** The task **
Using the records below, repeat exactly the lines from the one holding "Brd 2, Clr 2" through the one holding "One dead creature", both ends included, and no others.

:::

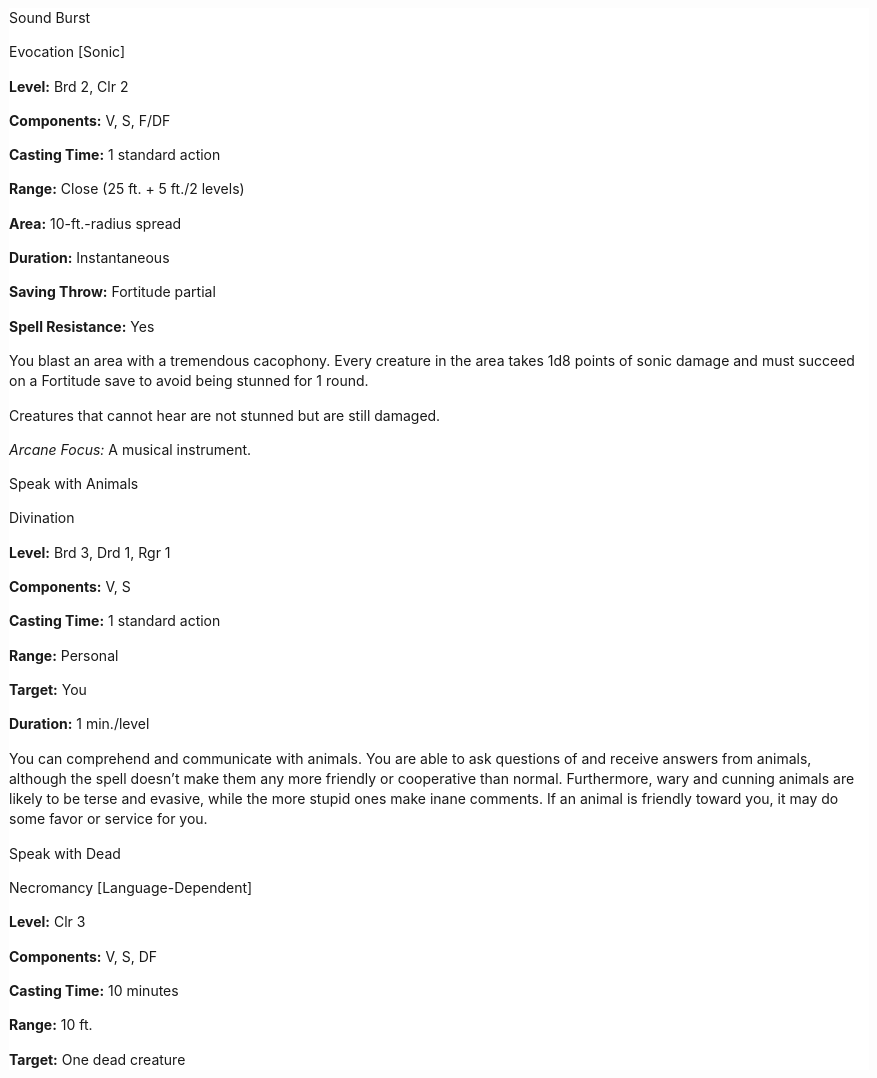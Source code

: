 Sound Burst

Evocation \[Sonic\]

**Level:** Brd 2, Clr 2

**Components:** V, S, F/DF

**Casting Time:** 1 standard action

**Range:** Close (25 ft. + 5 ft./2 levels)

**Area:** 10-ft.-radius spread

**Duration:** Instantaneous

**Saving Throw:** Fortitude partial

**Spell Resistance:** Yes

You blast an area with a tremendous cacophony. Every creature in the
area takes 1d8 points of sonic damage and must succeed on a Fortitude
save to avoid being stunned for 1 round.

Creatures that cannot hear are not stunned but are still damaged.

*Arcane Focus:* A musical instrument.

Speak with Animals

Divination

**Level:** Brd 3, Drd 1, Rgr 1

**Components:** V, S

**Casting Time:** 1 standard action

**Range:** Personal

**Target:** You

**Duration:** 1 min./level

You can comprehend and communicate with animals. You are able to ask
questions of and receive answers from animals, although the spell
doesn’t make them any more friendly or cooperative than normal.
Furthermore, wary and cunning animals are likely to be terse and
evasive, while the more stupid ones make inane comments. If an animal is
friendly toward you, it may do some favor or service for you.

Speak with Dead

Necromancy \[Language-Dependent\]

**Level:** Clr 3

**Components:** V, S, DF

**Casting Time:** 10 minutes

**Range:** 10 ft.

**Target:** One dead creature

:::

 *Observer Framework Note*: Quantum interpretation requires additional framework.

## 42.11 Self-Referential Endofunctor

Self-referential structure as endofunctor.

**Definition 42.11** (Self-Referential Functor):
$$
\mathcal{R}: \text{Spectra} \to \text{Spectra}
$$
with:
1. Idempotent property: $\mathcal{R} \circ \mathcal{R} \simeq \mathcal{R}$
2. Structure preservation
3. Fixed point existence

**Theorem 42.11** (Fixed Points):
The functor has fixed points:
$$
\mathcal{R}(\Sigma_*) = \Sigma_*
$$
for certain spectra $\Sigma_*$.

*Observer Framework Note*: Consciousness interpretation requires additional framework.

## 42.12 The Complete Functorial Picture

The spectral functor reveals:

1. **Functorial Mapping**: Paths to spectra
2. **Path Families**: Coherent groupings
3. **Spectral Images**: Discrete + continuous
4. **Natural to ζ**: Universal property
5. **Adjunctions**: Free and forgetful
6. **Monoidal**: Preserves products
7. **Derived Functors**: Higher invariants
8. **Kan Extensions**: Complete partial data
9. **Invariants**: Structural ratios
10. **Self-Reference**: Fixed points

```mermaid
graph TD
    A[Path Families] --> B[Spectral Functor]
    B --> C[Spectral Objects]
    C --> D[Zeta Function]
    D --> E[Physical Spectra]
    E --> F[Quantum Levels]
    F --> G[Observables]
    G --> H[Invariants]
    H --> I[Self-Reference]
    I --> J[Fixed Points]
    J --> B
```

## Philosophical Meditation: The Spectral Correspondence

:::

** Answer space **
**Level:** Brd 2, Clr 2

**Components:** V, S, F/DF

**Casting Time:** 1 standard action

**Range:** Close (25 ft. + 5 ft./2 levels)

**Area:** 10-ft.-radius spread

**Duration:** Instantaneous

**Saving Throw:** Fortitude partial

**Spell Resistance:** Yes

You blast an area with a tremendous cacophony. Every creature in the
area takes 1d8 points of sonic damage and must succeed on a Fortitude
save to avoid being stunned for 1 round.

Creatures that cannot hear are not stunned but are still damaged.

*Arcane Focus:* A musical instrument.

Speak with Animals

Divination

**Level:** Brd 3, Drd 1, Rgr 1

**Components:** V, S

**Casting Time:** 1 standard action

**Range:** Personal

**Target:** You

**Duration:** 1 min./level

You can comprehend and communicate with animals. You are able to ask
questions of and receive answers from animals, although the spell
doesn’t make them any more friendly or cooperative than normal.
Furthermore, wary and cunning animals are likely to be terse and
evasive, while the more stupid ones make inane comments. If an animal is
friendly toward you, it may do some favor or service for you.

Speak with Dead

Necromancy \[Language-Dependent\]

**Level:** Clr 3

**Components:** V, S, DF

**Casting Time:** 10 minutes

**Range:** 10 ft.

**Target:** One dead creature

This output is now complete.